*AIM OF THE TASK:* Pictures aside, write out the data exactly as it reads.

*DATA FOR THIS TASK:*

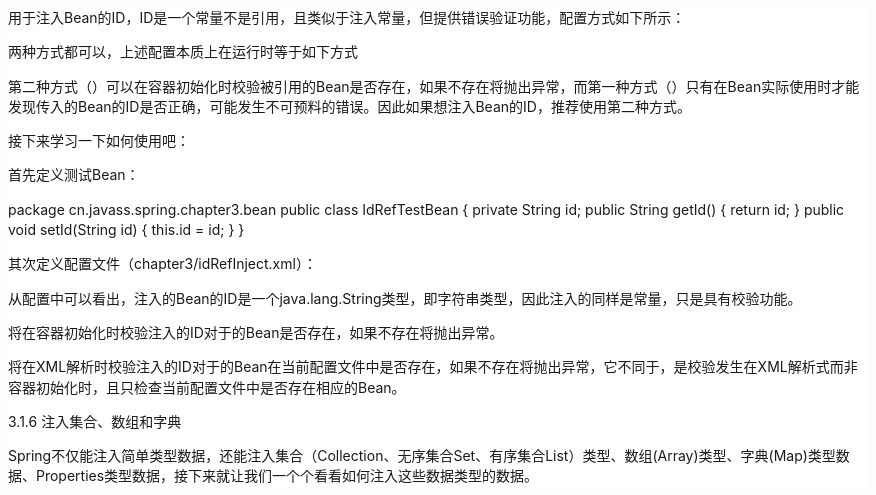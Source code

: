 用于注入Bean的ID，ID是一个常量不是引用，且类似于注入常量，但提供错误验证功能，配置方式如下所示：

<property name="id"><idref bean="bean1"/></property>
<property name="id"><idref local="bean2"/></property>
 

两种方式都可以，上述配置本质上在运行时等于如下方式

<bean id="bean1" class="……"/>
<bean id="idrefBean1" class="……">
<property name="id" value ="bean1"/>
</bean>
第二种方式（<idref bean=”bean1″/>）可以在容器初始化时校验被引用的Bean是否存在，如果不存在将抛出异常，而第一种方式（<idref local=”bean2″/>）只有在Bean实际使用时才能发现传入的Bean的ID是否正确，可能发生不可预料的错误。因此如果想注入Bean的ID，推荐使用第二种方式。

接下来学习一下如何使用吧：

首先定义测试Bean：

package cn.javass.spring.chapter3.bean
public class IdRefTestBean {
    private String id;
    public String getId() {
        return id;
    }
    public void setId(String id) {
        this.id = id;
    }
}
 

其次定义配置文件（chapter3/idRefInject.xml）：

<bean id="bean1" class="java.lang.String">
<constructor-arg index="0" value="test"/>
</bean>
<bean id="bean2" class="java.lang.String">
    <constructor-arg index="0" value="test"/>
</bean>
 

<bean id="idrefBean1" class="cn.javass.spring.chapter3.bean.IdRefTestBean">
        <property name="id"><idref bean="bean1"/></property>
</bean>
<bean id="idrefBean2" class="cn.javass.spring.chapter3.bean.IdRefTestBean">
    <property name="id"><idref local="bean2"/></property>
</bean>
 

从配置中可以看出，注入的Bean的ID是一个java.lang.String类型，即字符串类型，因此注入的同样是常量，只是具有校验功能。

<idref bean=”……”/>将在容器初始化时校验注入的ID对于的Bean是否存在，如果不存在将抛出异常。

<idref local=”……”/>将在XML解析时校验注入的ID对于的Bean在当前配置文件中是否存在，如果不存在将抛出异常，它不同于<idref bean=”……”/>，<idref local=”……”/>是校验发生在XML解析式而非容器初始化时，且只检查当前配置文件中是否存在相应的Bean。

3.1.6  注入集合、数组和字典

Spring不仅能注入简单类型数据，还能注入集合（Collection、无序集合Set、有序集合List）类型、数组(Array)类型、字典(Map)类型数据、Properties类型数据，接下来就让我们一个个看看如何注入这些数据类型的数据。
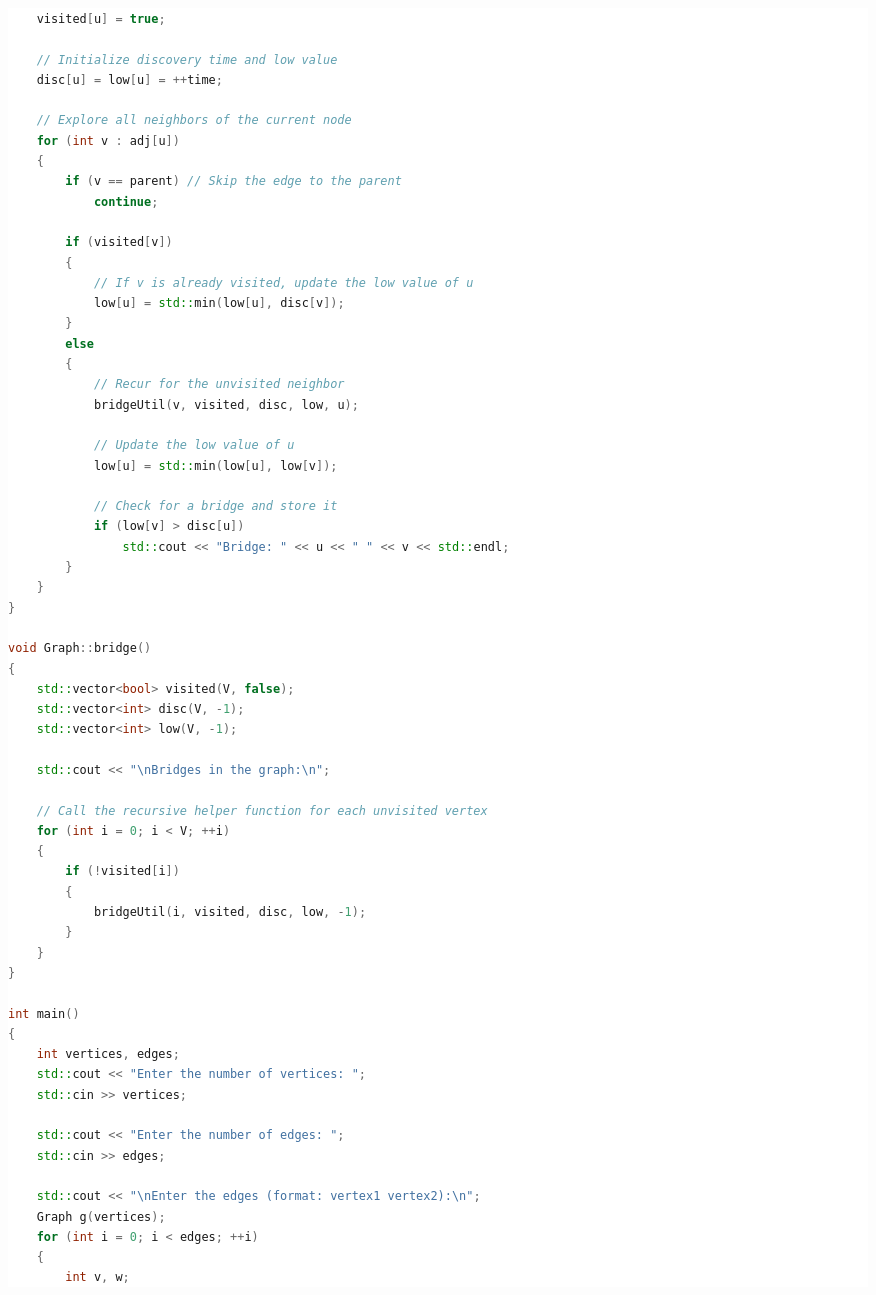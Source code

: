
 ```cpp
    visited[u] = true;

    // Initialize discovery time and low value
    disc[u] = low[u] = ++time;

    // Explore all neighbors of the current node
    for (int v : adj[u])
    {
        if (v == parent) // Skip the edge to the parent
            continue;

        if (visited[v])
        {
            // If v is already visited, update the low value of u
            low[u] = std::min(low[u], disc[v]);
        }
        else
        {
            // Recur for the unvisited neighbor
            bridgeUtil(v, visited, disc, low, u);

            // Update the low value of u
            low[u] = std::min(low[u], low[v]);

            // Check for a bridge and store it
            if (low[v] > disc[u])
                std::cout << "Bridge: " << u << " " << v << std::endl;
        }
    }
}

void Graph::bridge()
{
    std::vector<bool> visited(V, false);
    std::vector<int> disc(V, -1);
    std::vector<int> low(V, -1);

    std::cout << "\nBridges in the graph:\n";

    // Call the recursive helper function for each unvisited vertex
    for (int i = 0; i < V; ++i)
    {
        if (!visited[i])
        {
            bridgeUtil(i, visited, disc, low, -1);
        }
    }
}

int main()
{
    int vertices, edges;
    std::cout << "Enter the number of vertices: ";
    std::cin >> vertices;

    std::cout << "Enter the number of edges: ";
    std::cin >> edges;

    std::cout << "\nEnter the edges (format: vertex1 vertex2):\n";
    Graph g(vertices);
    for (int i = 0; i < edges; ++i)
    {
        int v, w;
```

*TASK ANSWER:*
Source code

: 用于注入Bean的ID，ID是一个常量不是引用，且类似于注入常量，但提供错误验证功能，配置方式如下所示：

<property name="id"><idref bean="bean1"/></property>
<property name="id"><idref local="bean2"/></property>
 

两种方式都可以，上述配置本质上在运行时等于如下方式

<bean id="bean1" class="……"/>
<bean id="idrefBean1" class="……">
<property name="id" value ="bean1"/>
</bean>
第二种方式（<idref bean=”bean1″/>）可以在容器初始化时校验被引用的Bean是否存在，如果不存在将抛出异常，而第一种方式（<idref local=”bean2″/>）只有在Bean实际使用时才能发现传入的Bean的ID是否正确，可能发生不可预料的错误。因此如果想注入Bean的ID，推荐使用第二种方式。

接下来学习一下如何使用吧：

首先定义测试Bean：

package cn.javass.spring.chapter3.bean
public class IdRefTestBean {
    private String id;
    public String getId() {
        return id;
    }
    public void setId(String id) {
        this.id = id;
    }
}
 

其次定义配置文件（chapter3/idRefInject.xml）：

<bean id="bean1" class="java.lang.String">
<constructor-arg index="0" value="test"/>
</bean>
<bean id="bean2" class="java.lang.String">
    <constructor-arg index="0" value="test"/>
</bean>
 

<bean id="idrefBean1" class="cn.javass.spring.chapter3.bean.IdRefTestBean">
        <property name="id"><idref bean="bean1"/></property>
</bean>
<bean id="idrefBean2" class="cn.javass.spring.chapter3.bean.IdRefTestBean">
    <property name="id"><idref local="bean2"/></property>
</bean>
 

从配置中可以看出，注入的Bean的ID是一个java.lang.String类型，即字符串类型，因此注入的同样是常量，只是具有校验功能。

<idref bean=”……”/>将在容器初始化时校验注入的ID对于的Bean是否存在，如果不存在将抛出异常。

<idref local=”……”/>将在XML解析时校验注入的ID对于的Bean在当前配置文件中是否存在，如果不存在将抛出异常，它不同于<idref bean=”……”/>，<idref local=”……”/>是校验发生在XML解析式而非容器初始化时，且只检查当前配置文件中是否存在相应的Bean。

3.1.6  注入集合、数组和字典

Spring不仅能注入简单类型数据，还能注入集合（Collection、无序集合Set、有序集合List）类型、数组(Array)类型、字典(Map)类型数据、Properties类型数据，接下来就让我们一个个看看如何注入这些数据类型的数据。
Source code

:
 ```cpp
    visited[u] = true;

    // Initialize discovery time and low value
    disc[u] = low[u] = ++time;

    // Explore all neighbors of the current node
    for (int v : adj[u])
    {
        if (v == parent) // Skip the edge to the parent
            continue;

        if (visited[v])
        {
            // If v is already visited, update the low value of u
            low[u] = std::min(low[u], disc[v]);
        }
        else
        {
            // Recur for the unvisited neighbor
            bridgeUtil(v, visited, disc, low, u);

            // Update the low value of u
            low[u] = std::min(low[u], low[v]);

            // Check for a bridge and store it
            if (low[v] > disc[u])
                std::cout << "Bridge: " << u << " " << v << std::endl;
        }
    }
}

void Graph::bridge()
{
    std::vector<bool> visited(V, false);
    std::vector<int> disc(V, -1);
    std::vector<int> low(V, -1);

    std::cout << "\nBridges in the graph:\n";

    // Call the recursive helper function for each unvisited vertex
    for (int i = 0; i < V; ++i)
    {
        if (!visited[i])
        {
            bridgeUtil(i, visited, disc, low, -1);
        }
    }
}

int main()
{
    int vertices, edges;
    std::cout << "Enter the number of vertices: ";
    std::cin >> vertices;

    std::cout << "Enter the number of edges: ";
    std::cin >> edges;

    std::cout << "\nEnter the edges (format: vertex1 vertex2):\n";
    Graph g(vertices);
    for (int i = 0; i < edges; ++i)
    {
        int v, w;
```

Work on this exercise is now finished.